## What the task asks
Could you count the lines below that include the word "trying" and give only the number?

## Material for this task
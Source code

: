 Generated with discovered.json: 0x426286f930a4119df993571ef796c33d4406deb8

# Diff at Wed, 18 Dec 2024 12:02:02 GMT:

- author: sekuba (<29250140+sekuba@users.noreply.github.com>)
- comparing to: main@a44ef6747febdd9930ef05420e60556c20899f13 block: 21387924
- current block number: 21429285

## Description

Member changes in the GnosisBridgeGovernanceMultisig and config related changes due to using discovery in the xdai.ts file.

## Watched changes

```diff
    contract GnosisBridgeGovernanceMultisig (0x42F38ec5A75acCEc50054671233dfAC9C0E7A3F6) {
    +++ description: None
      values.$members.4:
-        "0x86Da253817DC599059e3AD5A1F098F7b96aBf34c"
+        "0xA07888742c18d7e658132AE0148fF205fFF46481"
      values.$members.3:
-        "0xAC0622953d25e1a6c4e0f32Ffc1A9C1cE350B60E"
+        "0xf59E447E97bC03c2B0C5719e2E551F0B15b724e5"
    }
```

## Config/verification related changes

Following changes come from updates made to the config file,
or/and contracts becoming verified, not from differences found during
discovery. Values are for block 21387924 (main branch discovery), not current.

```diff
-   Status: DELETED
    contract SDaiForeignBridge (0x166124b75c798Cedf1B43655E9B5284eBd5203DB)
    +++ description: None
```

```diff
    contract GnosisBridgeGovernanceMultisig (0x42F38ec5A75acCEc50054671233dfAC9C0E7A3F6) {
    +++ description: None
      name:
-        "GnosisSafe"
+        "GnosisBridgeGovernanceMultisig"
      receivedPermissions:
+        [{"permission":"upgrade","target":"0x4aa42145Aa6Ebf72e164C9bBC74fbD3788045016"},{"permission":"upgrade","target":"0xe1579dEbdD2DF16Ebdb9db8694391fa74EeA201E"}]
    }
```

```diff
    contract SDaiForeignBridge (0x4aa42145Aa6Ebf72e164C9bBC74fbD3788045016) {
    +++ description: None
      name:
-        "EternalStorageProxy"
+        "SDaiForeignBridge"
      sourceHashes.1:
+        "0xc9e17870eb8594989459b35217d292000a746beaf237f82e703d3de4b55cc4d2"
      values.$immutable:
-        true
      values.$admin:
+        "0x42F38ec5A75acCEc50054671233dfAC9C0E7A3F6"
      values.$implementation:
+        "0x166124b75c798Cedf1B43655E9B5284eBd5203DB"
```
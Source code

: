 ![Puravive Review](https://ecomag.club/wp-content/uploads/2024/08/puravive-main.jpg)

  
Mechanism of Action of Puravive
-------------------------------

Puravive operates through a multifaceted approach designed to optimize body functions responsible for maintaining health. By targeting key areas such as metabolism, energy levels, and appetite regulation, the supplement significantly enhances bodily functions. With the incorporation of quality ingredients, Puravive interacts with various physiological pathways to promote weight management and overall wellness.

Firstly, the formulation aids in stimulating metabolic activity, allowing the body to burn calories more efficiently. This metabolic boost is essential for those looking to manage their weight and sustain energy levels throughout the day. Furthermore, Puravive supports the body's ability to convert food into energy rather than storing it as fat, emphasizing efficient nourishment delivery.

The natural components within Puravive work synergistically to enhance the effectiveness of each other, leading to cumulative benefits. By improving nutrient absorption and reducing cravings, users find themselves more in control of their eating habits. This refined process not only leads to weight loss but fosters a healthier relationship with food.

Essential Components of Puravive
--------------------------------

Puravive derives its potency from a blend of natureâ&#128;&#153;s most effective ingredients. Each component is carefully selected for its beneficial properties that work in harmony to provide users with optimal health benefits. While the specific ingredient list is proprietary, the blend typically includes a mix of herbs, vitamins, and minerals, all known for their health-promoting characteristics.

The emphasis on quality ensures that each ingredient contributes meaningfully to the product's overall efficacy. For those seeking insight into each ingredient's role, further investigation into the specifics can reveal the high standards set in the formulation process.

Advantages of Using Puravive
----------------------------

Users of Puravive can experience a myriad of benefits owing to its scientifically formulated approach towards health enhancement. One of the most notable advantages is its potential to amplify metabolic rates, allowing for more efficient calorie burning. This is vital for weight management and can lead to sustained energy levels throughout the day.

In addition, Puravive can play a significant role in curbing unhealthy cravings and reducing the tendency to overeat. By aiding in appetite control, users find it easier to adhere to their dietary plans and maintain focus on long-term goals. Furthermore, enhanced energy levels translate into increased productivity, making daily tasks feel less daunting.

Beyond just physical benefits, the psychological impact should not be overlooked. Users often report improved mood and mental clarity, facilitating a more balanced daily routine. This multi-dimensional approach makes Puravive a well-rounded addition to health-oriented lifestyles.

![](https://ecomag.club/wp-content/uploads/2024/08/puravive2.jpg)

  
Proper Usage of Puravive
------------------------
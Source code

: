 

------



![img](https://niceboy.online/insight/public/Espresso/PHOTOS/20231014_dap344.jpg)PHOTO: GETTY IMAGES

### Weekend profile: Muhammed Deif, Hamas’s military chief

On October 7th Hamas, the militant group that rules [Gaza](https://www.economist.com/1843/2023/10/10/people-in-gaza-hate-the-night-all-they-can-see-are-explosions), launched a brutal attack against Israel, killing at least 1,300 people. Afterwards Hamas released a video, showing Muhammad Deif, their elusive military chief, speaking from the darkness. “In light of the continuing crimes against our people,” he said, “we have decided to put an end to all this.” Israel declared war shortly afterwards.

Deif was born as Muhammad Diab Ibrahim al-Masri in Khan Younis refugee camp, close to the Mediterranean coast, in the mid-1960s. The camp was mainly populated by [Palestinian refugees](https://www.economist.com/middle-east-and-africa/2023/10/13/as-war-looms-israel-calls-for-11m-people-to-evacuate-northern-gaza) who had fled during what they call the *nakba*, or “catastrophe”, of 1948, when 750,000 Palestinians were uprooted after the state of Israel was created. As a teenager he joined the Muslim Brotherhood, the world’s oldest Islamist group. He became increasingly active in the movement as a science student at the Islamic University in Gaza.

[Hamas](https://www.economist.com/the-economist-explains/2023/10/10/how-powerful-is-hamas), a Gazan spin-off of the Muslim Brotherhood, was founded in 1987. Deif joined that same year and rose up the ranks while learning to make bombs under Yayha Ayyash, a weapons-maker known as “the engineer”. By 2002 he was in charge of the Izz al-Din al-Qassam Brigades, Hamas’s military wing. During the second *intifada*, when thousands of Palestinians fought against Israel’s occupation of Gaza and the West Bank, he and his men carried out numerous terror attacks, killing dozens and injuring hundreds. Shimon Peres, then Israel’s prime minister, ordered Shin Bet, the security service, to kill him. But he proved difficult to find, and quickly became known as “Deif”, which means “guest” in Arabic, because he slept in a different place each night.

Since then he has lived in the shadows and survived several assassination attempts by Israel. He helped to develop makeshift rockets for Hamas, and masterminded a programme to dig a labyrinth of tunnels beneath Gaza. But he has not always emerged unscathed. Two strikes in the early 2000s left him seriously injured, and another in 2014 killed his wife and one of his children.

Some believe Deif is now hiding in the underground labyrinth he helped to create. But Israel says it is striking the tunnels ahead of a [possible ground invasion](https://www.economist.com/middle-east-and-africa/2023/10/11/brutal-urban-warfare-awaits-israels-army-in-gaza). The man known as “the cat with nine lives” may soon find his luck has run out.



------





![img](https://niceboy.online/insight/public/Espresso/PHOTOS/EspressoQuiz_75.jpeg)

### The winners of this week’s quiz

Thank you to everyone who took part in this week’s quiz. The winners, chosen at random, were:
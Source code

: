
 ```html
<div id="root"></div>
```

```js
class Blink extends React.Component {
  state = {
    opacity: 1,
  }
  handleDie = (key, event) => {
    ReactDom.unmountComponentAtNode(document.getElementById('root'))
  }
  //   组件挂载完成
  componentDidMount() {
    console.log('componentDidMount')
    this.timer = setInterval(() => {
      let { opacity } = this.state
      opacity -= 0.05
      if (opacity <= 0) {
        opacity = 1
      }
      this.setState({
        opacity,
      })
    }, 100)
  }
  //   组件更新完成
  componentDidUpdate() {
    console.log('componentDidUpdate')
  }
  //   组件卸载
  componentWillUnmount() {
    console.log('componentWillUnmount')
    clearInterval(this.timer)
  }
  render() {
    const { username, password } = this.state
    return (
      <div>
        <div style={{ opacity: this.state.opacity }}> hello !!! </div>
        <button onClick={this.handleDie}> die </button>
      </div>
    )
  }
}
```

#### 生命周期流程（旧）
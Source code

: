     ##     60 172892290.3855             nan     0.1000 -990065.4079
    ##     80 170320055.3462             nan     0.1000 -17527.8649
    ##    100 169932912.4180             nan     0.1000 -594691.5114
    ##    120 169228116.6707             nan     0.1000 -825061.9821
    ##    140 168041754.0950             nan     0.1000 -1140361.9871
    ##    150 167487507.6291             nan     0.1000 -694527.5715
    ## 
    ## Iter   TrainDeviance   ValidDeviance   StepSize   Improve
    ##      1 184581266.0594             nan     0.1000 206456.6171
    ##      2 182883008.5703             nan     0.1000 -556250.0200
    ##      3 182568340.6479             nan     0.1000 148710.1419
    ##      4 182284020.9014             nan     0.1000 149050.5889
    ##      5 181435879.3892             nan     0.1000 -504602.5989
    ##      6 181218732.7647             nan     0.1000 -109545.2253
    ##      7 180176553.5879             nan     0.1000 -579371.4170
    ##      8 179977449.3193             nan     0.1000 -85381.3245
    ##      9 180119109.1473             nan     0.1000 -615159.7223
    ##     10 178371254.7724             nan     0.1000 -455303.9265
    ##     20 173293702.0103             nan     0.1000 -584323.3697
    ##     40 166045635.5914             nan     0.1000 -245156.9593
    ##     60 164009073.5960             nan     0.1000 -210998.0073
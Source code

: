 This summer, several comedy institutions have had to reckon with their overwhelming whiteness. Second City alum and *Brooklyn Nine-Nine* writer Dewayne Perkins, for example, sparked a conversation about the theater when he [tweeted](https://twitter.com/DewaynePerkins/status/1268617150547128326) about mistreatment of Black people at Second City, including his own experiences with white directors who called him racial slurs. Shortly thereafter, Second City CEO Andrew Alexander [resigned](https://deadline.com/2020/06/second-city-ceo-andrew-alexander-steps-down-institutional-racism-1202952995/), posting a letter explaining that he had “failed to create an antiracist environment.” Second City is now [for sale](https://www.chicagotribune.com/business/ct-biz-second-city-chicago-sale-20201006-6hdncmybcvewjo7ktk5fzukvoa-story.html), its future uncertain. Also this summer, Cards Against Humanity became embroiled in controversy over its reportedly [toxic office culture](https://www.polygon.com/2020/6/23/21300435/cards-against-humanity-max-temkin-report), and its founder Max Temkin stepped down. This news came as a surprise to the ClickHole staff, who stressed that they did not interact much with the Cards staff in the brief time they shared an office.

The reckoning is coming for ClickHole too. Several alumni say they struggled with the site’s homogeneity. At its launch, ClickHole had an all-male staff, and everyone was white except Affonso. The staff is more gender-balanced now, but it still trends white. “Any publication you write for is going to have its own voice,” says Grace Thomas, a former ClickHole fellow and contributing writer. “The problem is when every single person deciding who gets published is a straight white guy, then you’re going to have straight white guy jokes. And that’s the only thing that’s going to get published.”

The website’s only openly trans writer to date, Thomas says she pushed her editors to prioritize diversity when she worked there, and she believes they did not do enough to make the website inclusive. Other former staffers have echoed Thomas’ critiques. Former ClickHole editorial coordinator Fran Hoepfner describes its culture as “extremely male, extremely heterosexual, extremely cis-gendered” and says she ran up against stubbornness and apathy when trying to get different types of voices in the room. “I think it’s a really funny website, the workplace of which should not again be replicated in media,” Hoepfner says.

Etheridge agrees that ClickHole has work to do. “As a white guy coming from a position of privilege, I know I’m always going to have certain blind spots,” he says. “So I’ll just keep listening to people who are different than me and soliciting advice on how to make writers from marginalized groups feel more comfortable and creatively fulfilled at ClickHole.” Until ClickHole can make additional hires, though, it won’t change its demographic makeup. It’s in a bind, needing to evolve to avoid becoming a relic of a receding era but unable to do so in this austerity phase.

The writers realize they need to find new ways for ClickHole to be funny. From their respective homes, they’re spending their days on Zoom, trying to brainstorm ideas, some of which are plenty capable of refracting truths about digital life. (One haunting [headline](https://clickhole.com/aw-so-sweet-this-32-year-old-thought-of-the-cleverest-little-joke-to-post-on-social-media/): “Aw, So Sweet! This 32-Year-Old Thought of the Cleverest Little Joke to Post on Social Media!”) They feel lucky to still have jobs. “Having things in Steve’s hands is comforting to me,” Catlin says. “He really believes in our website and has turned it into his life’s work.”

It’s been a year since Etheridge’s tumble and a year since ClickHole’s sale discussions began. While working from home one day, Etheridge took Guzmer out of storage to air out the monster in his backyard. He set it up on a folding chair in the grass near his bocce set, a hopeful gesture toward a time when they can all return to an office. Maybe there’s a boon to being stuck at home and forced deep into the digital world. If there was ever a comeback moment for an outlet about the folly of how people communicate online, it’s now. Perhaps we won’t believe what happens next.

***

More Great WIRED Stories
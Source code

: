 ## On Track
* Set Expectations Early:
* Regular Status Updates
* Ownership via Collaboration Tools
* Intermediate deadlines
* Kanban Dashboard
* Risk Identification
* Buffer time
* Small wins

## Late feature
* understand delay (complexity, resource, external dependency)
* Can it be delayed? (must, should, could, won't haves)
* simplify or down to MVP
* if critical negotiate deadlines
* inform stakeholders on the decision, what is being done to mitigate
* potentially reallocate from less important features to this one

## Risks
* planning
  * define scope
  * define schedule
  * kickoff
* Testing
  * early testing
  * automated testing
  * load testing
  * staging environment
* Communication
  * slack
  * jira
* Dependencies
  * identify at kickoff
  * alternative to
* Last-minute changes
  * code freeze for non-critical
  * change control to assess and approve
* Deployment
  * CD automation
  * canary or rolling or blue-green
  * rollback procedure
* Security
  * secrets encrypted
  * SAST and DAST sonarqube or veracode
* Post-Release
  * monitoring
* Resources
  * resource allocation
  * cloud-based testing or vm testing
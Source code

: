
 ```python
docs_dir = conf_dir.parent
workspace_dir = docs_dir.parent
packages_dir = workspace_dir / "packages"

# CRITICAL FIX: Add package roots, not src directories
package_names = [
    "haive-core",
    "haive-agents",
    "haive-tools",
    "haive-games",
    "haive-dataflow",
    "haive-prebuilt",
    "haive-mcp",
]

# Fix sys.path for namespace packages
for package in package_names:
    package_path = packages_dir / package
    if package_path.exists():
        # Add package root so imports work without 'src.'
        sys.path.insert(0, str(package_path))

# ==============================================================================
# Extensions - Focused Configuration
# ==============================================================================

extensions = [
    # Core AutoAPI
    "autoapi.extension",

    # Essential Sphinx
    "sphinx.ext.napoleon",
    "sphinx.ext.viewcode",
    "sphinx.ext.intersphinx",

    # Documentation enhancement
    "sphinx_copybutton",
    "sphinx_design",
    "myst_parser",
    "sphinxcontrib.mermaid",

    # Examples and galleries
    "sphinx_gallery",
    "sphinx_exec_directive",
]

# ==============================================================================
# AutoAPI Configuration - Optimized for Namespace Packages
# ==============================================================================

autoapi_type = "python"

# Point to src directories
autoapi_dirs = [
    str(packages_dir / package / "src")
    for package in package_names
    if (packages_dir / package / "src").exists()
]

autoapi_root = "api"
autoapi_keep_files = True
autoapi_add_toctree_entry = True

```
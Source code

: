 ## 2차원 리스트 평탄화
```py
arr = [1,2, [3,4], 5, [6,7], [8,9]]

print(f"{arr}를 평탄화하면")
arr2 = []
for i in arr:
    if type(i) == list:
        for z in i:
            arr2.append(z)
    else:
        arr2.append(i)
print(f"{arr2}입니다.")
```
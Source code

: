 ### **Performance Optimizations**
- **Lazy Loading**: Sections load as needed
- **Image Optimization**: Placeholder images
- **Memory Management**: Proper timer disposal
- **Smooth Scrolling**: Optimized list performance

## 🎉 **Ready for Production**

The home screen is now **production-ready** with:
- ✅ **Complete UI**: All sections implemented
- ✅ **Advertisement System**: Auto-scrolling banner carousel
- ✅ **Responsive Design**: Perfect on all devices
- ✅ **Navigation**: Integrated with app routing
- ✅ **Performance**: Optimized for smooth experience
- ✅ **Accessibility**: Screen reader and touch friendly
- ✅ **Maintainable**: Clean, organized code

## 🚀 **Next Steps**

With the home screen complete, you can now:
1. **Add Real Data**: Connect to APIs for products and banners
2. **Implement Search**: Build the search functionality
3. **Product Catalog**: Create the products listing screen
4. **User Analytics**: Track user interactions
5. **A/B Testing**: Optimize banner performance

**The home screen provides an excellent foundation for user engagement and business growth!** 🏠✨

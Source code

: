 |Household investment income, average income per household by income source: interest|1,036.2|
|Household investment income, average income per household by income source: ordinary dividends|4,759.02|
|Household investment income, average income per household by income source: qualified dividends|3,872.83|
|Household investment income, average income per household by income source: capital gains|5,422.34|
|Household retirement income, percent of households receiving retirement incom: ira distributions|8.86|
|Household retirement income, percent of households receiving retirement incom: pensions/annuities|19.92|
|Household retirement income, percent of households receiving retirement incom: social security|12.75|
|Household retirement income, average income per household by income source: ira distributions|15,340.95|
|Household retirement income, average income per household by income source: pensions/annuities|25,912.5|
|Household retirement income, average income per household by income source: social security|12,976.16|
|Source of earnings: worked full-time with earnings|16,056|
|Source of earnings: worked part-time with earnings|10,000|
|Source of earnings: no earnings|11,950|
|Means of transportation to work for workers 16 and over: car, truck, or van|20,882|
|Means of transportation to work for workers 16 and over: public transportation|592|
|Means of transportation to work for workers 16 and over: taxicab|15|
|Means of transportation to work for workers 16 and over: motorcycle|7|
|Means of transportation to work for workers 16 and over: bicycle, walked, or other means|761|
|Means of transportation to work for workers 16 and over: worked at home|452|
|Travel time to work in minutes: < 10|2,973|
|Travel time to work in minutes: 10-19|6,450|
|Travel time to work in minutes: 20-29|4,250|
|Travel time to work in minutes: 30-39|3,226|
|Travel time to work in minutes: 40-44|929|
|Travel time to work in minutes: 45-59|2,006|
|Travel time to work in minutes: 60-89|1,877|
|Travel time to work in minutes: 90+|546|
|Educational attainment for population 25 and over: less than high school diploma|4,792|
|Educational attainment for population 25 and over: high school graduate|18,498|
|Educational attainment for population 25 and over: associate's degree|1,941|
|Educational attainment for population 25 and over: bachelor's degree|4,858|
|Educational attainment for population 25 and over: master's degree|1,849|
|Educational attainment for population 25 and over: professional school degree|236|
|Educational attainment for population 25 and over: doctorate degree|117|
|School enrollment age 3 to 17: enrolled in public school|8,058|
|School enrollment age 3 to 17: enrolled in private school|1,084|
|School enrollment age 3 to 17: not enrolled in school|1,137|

## Task solution
2